Process 400 is shown to include the step of waiting for receipt of
a new call for cooling signal (step 404). The waiting step can
include looping through a first sub step that waits for a period of
time (1 second, 5 seconds, etc.), a second sub step that checks for
the receipt of a cooling call (e.g., a cooling command, a new
setpoint, etc.), and/or any number of other steps. At some point
the module will receive the call for cooling signal from the main
controller (e.g., main controller 126 shown in FIG. 1, or another
device of the system) (step 408). In response to the call for
cooling signal, process 400 may include beginning a startup routine
(step 409) for the modular compact chiller unit.

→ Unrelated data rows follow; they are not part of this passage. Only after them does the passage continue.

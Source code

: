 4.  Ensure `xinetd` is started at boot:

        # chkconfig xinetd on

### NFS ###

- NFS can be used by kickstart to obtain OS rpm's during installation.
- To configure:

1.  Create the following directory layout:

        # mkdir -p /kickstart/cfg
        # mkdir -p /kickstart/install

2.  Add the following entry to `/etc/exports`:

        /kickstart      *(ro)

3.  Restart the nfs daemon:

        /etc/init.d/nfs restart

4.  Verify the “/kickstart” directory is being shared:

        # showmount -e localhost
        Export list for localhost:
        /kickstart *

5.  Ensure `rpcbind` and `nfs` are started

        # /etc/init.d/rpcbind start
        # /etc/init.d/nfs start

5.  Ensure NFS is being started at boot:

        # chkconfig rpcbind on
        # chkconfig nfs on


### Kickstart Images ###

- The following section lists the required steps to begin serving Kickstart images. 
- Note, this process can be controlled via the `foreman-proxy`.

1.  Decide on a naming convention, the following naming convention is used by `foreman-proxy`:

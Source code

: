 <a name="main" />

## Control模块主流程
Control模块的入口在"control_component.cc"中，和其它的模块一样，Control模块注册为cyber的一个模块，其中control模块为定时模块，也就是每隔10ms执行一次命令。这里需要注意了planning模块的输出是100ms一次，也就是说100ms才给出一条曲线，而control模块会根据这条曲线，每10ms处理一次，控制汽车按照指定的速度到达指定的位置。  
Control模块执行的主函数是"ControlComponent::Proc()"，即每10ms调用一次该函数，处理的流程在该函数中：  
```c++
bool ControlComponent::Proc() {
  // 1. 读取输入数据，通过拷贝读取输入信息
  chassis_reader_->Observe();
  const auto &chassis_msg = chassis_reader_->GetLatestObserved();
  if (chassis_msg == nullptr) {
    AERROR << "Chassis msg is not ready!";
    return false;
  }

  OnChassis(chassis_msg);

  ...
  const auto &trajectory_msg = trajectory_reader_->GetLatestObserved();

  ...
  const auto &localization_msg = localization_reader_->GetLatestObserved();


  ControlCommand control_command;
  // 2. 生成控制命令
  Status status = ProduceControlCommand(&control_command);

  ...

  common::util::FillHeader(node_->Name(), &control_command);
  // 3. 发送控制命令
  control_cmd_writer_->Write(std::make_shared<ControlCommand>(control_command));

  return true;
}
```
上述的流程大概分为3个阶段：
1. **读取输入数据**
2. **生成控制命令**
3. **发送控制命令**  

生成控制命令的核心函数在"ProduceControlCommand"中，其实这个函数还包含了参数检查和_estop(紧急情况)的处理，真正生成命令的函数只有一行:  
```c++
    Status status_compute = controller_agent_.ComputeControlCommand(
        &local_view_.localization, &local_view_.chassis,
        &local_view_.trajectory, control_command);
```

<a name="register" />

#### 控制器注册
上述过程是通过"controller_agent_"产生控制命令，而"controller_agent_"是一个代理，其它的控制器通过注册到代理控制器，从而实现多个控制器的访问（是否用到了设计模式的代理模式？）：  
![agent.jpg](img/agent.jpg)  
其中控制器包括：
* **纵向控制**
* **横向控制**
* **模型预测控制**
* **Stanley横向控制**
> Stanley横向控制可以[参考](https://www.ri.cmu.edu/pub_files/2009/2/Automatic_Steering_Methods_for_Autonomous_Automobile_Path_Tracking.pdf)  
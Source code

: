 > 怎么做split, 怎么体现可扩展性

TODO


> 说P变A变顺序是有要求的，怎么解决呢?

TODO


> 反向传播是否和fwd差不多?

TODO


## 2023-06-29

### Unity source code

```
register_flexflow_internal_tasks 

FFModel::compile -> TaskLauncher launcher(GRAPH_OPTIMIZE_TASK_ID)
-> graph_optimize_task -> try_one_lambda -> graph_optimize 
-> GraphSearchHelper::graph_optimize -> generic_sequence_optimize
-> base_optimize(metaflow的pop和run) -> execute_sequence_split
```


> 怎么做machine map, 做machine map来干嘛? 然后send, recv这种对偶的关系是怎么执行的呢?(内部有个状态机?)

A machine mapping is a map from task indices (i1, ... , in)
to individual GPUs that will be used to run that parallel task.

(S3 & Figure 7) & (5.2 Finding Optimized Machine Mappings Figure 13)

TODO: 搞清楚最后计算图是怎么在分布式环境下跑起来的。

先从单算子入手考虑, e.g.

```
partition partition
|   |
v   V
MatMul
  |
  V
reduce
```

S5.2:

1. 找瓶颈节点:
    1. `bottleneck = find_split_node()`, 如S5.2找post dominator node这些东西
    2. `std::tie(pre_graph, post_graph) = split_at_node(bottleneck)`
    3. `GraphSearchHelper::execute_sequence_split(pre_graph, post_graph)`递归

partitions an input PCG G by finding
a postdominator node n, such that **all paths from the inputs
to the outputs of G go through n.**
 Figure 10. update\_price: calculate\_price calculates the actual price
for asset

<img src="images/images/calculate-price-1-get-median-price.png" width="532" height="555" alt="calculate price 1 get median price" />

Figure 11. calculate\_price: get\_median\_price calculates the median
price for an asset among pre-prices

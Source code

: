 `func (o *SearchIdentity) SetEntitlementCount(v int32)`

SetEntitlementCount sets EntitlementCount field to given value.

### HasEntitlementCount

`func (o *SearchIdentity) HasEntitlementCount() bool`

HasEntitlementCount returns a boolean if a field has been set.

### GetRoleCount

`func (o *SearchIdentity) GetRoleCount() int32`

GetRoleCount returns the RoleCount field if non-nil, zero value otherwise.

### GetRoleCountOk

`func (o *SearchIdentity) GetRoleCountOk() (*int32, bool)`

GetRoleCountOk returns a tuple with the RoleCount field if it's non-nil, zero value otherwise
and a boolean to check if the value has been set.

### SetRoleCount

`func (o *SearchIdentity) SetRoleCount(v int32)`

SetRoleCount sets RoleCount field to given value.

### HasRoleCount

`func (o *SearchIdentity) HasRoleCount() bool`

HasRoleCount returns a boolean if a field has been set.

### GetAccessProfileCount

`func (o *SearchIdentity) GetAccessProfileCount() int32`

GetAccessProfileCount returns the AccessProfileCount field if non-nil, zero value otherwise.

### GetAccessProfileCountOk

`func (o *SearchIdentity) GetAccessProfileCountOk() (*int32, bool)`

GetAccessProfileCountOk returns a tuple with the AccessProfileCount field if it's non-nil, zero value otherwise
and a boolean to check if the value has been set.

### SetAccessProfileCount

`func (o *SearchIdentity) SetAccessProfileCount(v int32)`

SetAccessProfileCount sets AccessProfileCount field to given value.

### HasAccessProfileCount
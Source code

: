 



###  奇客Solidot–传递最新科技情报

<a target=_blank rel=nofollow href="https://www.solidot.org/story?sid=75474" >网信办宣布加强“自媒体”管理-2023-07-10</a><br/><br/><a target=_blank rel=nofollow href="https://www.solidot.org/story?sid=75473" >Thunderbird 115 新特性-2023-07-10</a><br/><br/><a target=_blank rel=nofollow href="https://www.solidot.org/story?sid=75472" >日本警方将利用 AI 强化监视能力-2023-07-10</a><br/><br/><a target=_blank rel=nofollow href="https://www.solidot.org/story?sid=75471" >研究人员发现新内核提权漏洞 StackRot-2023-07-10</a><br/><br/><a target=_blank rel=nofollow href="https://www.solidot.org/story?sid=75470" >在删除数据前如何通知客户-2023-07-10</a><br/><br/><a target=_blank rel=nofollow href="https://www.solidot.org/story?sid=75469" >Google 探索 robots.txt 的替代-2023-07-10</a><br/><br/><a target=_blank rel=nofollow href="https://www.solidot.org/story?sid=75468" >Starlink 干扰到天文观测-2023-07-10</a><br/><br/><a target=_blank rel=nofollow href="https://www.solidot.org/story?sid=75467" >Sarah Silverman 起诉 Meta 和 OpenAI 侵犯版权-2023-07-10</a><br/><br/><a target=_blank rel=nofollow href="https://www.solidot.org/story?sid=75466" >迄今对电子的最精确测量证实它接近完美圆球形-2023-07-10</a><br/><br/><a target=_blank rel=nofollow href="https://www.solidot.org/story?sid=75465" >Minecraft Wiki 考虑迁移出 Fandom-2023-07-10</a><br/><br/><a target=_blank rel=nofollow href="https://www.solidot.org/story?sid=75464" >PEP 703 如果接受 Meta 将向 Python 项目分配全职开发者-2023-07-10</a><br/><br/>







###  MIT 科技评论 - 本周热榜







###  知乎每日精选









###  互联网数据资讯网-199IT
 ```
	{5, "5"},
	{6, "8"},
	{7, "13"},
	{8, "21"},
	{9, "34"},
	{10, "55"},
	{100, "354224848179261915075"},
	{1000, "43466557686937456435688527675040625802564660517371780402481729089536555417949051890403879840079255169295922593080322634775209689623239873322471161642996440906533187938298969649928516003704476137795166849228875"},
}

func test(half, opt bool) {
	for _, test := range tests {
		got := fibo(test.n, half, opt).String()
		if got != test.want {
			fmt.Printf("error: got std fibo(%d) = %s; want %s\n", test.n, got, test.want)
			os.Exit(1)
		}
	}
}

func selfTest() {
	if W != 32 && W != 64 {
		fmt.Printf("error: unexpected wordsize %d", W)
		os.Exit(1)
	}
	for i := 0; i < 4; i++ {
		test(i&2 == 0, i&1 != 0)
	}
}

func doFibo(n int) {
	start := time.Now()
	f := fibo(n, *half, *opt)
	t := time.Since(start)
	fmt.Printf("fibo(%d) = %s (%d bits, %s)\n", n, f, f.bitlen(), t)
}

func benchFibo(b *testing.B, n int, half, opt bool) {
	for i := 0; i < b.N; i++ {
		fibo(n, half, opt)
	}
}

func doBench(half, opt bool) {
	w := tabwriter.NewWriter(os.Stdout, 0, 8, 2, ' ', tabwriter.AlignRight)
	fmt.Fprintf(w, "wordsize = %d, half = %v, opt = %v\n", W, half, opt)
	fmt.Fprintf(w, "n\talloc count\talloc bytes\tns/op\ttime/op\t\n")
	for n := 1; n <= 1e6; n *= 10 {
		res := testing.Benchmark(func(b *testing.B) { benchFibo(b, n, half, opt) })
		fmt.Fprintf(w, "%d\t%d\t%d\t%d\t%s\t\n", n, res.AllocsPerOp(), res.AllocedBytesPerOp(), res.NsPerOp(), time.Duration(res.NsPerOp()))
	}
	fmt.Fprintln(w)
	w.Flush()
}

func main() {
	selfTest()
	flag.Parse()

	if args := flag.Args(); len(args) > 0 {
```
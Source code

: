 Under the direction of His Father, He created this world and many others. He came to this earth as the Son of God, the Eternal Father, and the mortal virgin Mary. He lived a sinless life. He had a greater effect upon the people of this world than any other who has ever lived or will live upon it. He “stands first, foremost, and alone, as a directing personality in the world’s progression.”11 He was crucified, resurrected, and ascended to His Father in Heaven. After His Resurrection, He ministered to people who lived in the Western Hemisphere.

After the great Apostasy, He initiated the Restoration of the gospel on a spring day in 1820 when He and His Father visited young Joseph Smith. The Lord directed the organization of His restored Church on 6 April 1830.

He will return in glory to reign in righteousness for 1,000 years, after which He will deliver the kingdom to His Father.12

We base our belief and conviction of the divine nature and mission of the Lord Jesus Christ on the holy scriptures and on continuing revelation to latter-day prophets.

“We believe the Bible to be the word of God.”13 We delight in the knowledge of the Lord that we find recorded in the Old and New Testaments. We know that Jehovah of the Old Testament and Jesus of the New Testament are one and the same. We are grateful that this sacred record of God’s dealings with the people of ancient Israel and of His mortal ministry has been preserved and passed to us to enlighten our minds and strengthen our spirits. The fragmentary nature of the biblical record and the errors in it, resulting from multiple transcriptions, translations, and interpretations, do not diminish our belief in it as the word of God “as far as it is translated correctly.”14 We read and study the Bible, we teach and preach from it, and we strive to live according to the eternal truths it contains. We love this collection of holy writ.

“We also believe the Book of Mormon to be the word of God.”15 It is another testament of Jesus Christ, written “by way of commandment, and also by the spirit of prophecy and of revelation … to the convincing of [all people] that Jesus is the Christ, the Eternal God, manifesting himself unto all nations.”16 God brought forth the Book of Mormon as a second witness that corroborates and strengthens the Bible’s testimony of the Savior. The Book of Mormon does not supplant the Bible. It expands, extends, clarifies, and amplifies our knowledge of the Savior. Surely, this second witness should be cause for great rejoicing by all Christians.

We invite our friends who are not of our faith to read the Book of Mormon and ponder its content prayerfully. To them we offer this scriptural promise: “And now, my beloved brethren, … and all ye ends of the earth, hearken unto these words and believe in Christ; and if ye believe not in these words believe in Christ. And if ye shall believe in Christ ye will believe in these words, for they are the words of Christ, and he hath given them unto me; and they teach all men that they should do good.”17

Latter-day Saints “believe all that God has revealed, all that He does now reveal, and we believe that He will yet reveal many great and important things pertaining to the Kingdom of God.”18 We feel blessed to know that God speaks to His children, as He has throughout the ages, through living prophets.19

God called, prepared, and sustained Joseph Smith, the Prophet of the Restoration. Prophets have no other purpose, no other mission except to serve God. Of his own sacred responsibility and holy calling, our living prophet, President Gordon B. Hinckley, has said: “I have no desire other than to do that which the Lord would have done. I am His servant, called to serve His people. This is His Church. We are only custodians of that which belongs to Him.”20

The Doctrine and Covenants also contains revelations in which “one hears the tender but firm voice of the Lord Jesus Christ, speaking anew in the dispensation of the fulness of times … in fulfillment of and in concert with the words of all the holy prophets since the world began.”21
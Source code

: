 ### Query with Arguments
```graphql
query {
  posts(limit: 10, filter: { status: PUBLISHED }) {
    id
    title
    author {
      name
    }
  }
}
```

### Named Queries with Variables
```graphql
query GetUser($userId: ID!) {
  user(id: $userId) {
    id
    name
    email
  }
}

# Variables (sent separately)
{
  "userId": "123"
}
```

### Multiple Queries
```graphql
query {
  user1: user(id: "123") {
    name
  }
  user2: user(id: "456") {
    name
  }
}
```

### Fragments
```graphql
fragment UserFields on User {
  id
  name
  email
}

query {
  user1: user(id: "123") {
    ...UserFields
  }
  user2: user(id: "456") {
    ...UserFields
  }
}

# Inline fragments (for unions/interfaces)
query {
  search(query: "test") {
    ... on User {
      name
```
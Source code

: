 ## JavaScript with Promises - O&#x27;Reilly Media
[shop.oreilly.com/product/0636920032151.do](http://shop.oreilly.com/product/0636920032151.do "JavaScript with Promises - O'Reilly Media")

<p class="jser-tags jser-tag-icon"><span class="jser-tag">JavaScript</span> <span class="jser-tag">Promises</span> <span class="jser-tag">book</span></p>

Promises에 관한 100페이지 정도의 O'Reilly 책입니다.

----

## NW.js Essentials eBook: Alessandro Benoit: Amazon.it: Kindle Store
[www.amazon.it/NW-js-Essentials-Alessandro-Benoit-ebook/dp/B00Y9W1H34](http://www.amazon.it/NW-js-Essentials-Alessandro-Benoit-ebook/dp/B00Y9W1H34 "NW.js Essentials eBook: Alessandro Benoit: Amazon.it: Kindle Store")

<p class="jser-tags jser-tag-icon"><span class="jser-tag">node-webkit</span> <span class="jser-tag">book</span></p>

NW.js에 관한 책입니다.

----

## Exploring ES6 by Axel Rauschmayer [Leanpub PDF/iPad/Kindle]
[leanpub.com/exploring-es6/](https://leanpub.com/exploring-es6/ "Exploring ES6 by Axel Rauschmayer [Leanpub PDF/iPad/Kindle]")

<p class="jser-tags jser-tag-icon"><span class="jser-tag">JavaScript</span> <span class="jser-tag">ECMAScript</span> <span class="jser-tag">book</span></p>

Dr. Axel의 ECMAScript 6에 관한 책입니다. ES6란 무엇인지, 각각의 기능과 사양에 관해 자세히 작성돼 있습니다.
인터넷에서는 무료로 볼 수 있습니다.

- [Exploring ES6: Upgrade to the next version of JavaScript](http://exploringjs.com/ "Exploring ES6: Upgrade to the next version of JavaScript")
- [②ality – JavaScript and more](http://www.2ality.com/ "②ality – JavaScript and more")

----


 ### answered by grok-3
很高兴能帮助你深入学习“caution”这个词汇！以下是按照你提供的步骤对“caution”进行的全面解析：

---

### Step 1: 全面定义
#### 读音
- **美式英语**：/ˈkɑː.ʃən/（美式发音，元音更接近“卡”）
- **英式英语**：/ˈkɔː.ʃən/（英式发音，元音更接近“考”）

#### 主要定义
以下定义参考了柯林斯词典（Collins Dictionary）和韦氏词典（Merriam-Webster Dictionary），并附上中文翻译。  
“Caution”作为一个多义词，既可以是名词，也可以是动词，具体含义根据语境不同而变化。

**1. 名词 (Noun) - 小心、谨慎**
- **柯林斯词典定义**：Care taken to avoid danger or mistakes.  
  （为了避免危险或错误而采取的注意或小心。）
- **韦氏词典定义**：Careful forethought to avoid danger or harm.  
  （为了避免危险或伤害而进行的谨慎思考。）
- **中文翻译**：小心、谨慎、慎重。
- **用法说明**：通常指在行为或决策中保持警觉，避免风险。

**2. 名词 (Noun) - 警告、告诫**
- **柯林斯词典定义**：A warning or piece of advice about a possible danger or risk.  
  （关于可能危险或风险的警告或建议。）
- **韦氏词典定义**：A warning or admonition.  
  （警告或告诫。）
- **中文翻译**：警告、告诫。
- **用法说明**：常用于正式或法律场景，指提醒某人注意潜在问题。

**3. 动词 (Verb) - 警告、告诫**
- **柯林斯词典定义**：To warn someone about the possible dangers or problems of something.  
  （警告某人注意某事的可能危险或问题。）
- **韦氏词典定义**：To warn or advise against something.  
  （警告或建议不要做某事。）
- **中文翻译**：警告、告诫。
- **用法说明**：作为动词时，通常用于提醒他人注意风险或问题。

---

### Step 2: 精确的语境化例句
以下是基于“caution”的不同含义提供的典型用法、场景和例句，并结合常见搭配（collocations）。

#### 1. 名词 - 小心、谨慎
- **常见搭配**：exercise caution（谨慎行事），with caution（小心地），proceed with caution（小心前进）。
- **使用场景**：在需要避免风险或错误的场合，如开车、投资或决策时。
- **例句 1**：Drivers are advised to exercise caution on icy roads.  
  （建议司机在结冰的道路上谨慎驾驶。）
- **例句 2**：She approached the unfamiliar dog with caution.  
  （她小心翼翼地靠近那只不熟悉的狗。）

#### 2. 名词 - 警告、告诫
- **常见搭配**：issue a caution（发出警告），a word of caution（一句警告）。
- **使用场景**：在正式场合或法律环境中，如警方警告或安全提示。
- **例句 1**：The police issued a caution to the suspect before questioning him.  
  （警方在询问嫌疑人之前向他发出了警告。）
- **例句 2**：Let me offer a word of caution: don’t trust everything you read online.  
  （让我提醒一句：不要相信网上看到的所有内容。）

[0034] As is shown in FIG. 4, exemplary embodiments of process 400
may include a number of checks, determinations, or other steps
prior to beginning the startup routine. For example, process 400 is
shown to include the step of determining whether a maximum number
of starts per hour has been exceeded (step 412). The maximum number
of starts per hour may be limited to prevent an overheating
condition (e.g., of the compressor) of the compressor. A variable
or a table in memory of the controller may be incremented and/or
updated with each start of the chiller and used in determining step
412. If the maximum number of starts per hour has been exceeded,
process 400 is shown to loop back to waiting for a new call for
cooling. According to an exemplary embodiment, waiting for a new
call for cooling can include checking to determine whether the
maximum number of starts per hour has dropped to an acceptable
level. If the maximum number of starts per hour has not been
exceeded, then the controller is shown to include the step of
determining whether a minimum off-time has expired (step 416). If
the minimum off-time has not expired, process 400 loop back to the
waiting step (e.g., to wait for a new call for cooling). Other
pre-start or conditional checks may be conducted according to
various other embodiments.
[0035] If the controller determines that startup routine 409 should
begin, the controller will activate the chilled fluid valve (e.g.,
open the chilled fluid valve 116 shown in FIGS. 1 and 2 to allow
fluid to flow through the chilled fluid piping near the heat
exchanger in the modular compact chiller unit) and open the
condenser valve (e.g., valve 128 shown in FIGS. 1 and 2) (step
420). A start delay timer can be started when the fluid valve is
opened. When the timer expires (or is otherwise counted), the
controller opens the expansion valve (e.g., valve 210 shown in FIG.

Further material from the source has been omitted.